55. State of Decay (Fourth Doctor, 1981)
written by Terrance Dicks
directed by Peter Moffatt
A class act. Peter Moffatt never again directed this well; he was clearly more at home with the hint of horror here than with the trappings of sci-fi in the serials to come. There are lovely touches throughout, and a majority of them are due to Moffatt; there's no other Classic Who adventure you can say that about. It's a smooth Terrance Dicks script, which doesn't rely on overwrought cliff-hangers: the clues and reveals start early, and -- rare from Season 18 -- the Doctor and Romana get to be active participants from the get-go. Tom Baker, whose performances have been in their own state of decay since "Androids of Tara," still hasn't committed back to the material, plowing through the narrative rather than acting in it -- and this one, coming off illness and his break-up with Lalla Ward, is even more haywire than usual: both gloomy and campy, a remarkable combination. Rachel Davies overdoes the bloodlust a bit, but her two colleagues are nicely restrained (for vampires), and Ward, one of the most inconsistent of companions, is in extremely fine form.
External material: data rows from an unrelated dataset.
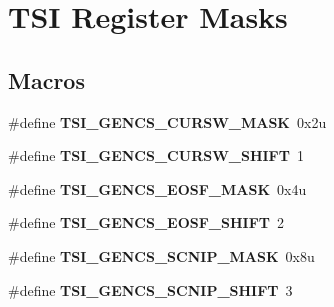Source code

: \hypertarget{group___t_s_i___register___masks}{}\section{T\+S\+I Register Masks}
\label{group___t_s_i___register___masks}
\subsection*{Macros}
\begin{DoxyCompactItemize}
\item 
\hypertarget{group___t_s_i___register___masks_gafd7d98d809a1d17c59cc86addc5fe801}{}\#define {\bfseries T\+S\+I\+\_\+\+G\+E\+N\+C\+S\+\_\+\+C\+U\+R\+S\+W\+\_\+\+M\+A\+S\+K}~0x2u\label{group___t_s_i___register___masks_gafd7d98d809a1d17c59cc86addc5fe801}

\item 
\hypertarget{group___t_s_i___register___masks_gadcd854b12f8b747a492eac3e88522b1e}{}\#define {\bfseries T\+S\+I\+\_\+\+G\+E\+N\+C\+S\+\_\+\+C\+U\+R\+S\+W\+\_\+\+S\+H\+I\+F\+T}~1\label{group___t_s_i___register___masks_gadcd854b12f8b747a492eac3e88522b1e}

\item 
\hypertarget{group___t_s_i___register___masks_ga820de7fe1ecba9a42260e304554b389f}{}\#define {\bfseries T\+S\+I\+\_\+\+G\+E\+N\+C\+S\+\_\+\+E\+O\+S\+F\+\_\+\+M\+A\+S\+K}~0x4u\label{group___t_s_i___register___masks_ga820de7fe1ecba9a42260e304554b389f}

\item 
\hypertarget{group___t_s_i___register___masks_ga9a2e8c68bfb60312ebdeea4f069d9086}{}\#define {\bfseries T\+S\+I\+\_\+\+G\+E\+N\+C\+S\+\_\+\+E\+O\+S\+F\+\_\+\+S\+H\+I\+F\+T}~2\label{group___t_s_i___register___masks_ga9a2e8c68bfb60312ebdeea4f069d9086}

\item 
\hypertarget{group___t_s_i___register___masks_gaf7212a89bc45902f2ed4cee12a1ceb92}{}\#define {\bfseries T\+S\+I\+\_\+\+G\+E\+N\+C\+S\+\_\+\+S\+C\+N\+I\+P\+\_\+\+M\+A\+S\+K}~0x8u\label{group___t_s_i___register___masks_gaf7212a89bc45902f2ed4cee12a1ceb92}

\item 
\hypertarget{group___t_s_i___register___masks_ga372b92d46c9f071d4fdee3edcc0d5219}{}\#define {\bfseries T\+S\+I\+\_\+\+G\+E\+N\+C\+S\+\_\+\+S\+C\+N\+I\+P\+\_\+\+S\+H\+I\+F\+T}~3\label{group___t_s_i___register___masks_ga372b92d46c9f071d4fdee3edcc0d5219}


\end{DoxyCompactItemize}
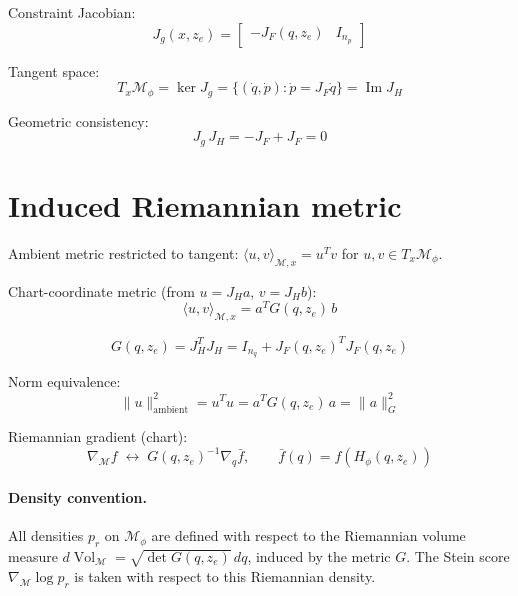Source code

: \documentclass[11pt,a4paper]{article}
\DeclareMathOperator{\Image}{Im}
\DeclareMathOperator{\Vol}{Vol}
\newcommand{\Mphi}{\mathcal{M}_{\phi}}
\newcommand{\Mset}{\mathcal{M}}
\begin{document}
Constraint Jacobian:
\begin{equation}
J_g(x, z_e) = \begin{bmatrix} -J_F(q, z_e) & I_{n_p} \end{bmatrix}
\end{equation}

Tangent space:
\begin{equation}
T_x \Mphi = \ker J_g = \{ (\dot q, \dot p) : \dot p = J_F \dot q \} = \Image J_H
\end{equation}

Geometric consistency:
\begin{equation}
J_g \, J_H = -J_F + J_F = 0
\end{equation}

\section{Induced Riemannian metric}

Ambient metric restricted to tangent: $\langle u, v \rangle_{\Mset, x} = u^T v$ for $u, v \in T_x \Mphi$.

Chart-coordinate metric (from $u = J_H a$, $v = J_H b$):
\begin{equation}
\langle u, v \rangle_{\Mset, x} = a^T G(q, z_e) \, b
\end{equation}

\begin{equation}
\boxed{ G(q, z_e) = J_H^T J_H = I_{n_q} + J_F(q, z_e)^T J_F(q, z_e) }
\end{equation}

Norm equivalence:
\begin{equation}
\| u \|^2_{\text{ambient}} = u^T u = a^T G(q, z_e) \, a = \| a \|_G^2
\end{equation}

Riemannian gradient (chart):
\begin{equation}
\nabla_{\Mset} f \;\leftrightarrow\; G(q, z_e)^{-1} \nabla_q \bar{f}, \qquad \bar{f}(q) = f(H_\phi(q, z_e))
\end{equation}

\paragraph{Density convention.} All densities $p_r$ on $\Mphi$ are defined with respect to the Riemannian volume measure $d\Vol_{\Mset} = \sqrt{\det G(q, z_e)} \, dq$, induced by the metric $G$. The Stein score $\nabla_{\Mset} \log p_r$ is taken with respect to this Riemannian density.
\end{document}
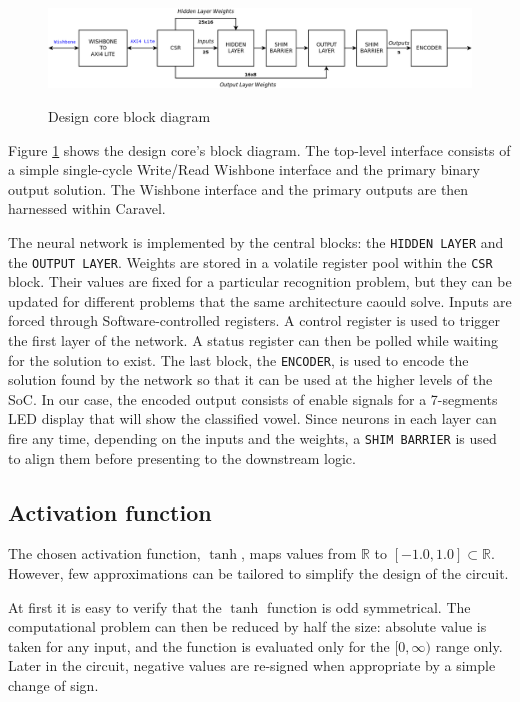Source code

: \begin{figure}
    \centering
    \includegraphics[width=0.95\columnwidth]{images/BlockDiagram.png}
    \label{fig:bd}
    \caption{Design core block diagram}
\end{figure}

Figure \ref{fig:bd} shows the design core's block diagram. The top-level interface consists of a
simple single-cycle Write/Read Wishbone interface and the primary binary output solution. The
Wishbone interface and the primary outputs are then harnessed within Caravel.

The neural network is implemented by the central blocks: the \texttt{HIDDEN LAYER} and the
\texttt{OUTPUT LAYER}. Weights are stored in a volatile register pool within the \texttt{CSR} block.
Their values are fixed for a particular recognition problem, but they can be updated for different
problems that the same architecture caould solve. Inputs are forced through Software-controlled
registers. A control register is used to trigger the first layer of the network. A status register
can then be polled while waiting for the solution to exist. The last block, the \texttt{ENCODER}, is
used to encode the solution found by the network so that it can be used at the higher levels of the
SoC. In our case, the encoded output consists of enable signals for a 7-segments LED display that
will show the classified vowel. Since neurons in each layer can fire any time, depending on the
inputs and the weights, a \texttt{SHIM BARRIER} is used to align them before presenting to the
downstream logic.

\subsection{Activation function}\label{ssec:actFun}
The chosen activation function, $\tanh$, maps values from $\mathbb{R}$ to $[-1.0,1.0] \subset
\mathbb{R}$. However, few approximations can be tailored to simplify the design of the circuit.

At first it is easy to verify that the $\tanh$ function is odd symmetrical. The computational problem
can then be reduced by half the size: absolute value is taken for any input, and the function is
evaluated only for the $[0,\infty)$ range only. Later in the circuit, negative values are re-signed
when appropriate by a simple change of sign.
After six serials where she takes her emotional cues from Baker -- letting him set the tone -- she goes off on her own here (it's the onscreen equivalent of their off-screen break-up), allowing Romana a much more visceral response to danger than the Doctor. And she doesn't go for histrionics, as in "Destiny of the Daleks" -- she goes for quiet terror. As the Doctor recounts the tale of a war between the Time Lords and the Great Vampires, the fear it instills in her -- a helplessness in the face of something so ancient and malevolent -- makes Dicks' story all the more resonant. The only place "State of Decay" comes undone is at the end, when Dicks bows to script editor Christopher Bidmead's desire that the castle be a spaceship in disguise, and we get an outlandish climax where the Doctor programs it to take off, reverse course, and plunge right into the heart of the King Vampire. Ward clearly has no idea whether it's going to play as drama or high camp, so she hedges her bets, and mugs with concern.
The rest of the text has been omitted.